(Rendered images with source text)
____________

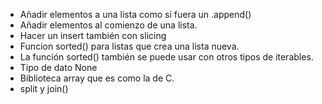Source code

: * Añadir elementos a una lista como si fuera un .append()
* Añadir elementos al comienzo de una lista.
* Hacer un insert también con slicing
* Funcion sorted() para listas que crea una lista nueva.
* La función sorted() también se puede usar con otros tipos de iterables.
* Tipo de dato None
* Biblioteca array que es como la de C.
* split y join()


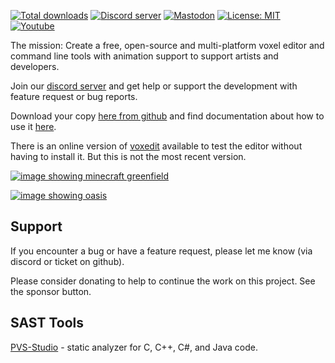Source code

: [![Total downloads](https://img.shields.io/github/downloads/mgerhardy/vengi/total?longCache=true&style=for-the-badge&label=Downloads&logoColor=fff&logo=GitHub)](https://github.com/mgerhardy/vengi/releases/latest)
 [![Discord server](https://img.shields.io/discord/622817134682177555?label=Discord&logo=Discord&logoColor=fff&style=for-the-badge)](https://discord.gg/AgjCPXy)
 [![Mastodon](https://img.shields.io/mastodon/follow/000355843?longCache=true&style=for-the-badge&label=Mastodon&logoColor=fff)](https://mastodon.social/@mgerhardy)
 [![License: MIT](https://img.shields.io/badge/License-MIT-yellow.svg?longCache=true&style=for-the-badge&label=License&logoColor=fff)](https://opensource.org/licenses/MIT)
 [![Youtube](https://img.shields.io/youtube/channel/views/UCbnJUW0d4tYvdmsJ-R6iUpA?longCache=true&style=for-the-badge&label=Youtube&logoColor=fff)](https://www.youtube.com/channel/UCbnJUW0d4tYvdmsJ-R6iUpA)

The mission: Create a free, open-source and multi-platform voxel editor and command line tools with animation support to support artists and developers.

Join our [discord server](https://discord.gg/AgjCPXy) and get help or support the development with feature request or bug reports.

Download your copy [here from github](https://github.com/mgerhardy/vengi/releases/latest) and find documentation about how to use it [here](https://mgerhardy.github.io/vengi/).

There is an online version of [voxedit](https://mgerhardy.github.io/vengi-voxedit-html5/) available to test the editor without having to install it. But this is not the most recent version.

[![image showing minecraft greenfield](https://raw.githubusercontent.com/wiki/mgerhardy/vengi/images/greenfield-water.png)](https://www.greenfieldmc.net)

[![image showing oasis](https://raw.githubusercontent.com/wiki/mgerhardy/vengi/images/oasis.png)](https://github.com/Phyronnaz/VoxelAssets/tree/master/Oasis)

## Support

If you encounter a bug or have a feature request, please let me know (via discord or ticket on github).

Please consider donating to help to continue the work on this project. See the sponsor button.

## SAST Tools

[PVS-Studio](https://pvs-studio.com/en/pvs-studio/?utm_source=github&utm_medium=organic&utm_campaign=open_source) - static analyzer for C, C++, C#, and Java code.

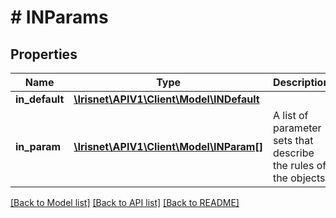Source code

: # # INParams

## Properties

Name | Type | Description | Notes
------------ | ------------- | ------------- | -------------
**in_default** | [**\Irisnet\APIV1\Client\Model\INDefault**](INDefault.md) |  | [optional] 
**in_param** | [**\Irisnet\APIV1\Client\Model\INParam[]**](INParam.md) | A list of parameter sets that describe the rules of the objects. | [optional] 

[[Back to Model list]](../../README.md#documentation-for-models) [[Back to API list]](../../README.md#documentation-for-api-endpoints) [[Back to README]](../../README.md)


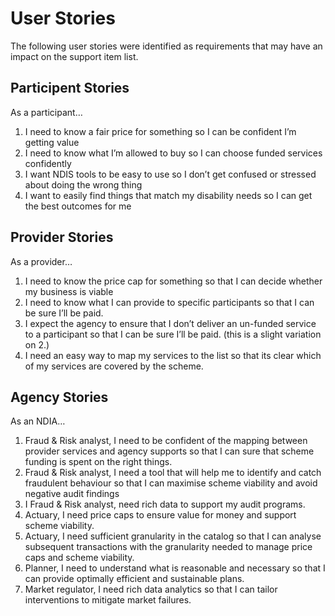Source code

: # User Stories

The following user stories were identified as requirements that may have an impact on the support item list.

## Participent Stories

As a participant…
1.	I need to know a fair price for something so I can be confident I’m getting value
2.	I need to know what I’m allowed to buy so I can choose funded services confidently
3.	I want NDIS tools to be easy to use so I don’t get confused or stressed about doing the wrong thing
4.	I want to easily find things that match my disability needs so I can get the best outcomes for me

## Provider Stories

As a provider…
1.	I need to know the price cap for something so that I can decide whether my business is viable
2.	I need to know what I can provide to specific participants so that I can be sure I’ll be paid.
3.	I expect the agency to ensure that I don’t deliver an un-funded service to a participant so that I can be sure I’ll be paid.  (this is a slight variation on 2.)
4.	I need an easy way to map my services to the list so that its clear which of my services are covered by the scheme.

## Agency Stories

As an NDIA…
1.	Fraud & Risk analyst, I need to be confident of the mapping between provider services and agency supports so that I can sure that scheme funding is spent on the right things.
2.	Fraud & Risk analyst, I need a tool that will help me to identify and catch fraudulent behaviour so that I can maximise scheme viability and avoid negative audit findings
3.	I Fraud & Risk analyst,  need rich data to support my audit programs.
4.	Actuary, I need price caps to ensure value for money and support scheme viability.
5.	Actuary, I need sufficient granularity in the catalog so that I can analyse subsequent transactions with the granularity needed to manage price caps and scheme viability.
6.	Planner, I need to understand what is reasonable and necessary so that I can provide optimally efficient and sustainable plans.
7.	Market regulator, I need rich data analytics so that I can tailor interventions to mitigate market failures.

____________

__Exercise brief__: Print nothing but the lines above starting with the line that contains "# # INParams" and going on through the line that contains "As a participant…". Leave out the pictures.

__Solved exercise__:
: # # INParams

## Properties

Name | Type | Description | Notes
------------ | ------------- | ------------- | -------------
**in_default** | [**\Irisnet\APIV1\Client\Model\INDefault**](INDefault.md) |  | [optional] 
**in_param** | [**\Irisnet\APIV1\Client\Model\INParam[]**](INParam.md) | A list of parameter sets that describe the rules of the objects. | [optional] 

[[Back to Model list]](../../README.md#documentation-for-models) [[Back to API list]](../../README.md#documentation-for-api-endpoints) [[Back to README]](../../README.md)


Source code

: # User Stories

The following user stories were identified as requirements that may have an impact on the support item list.

## Participent Stories

As a participant…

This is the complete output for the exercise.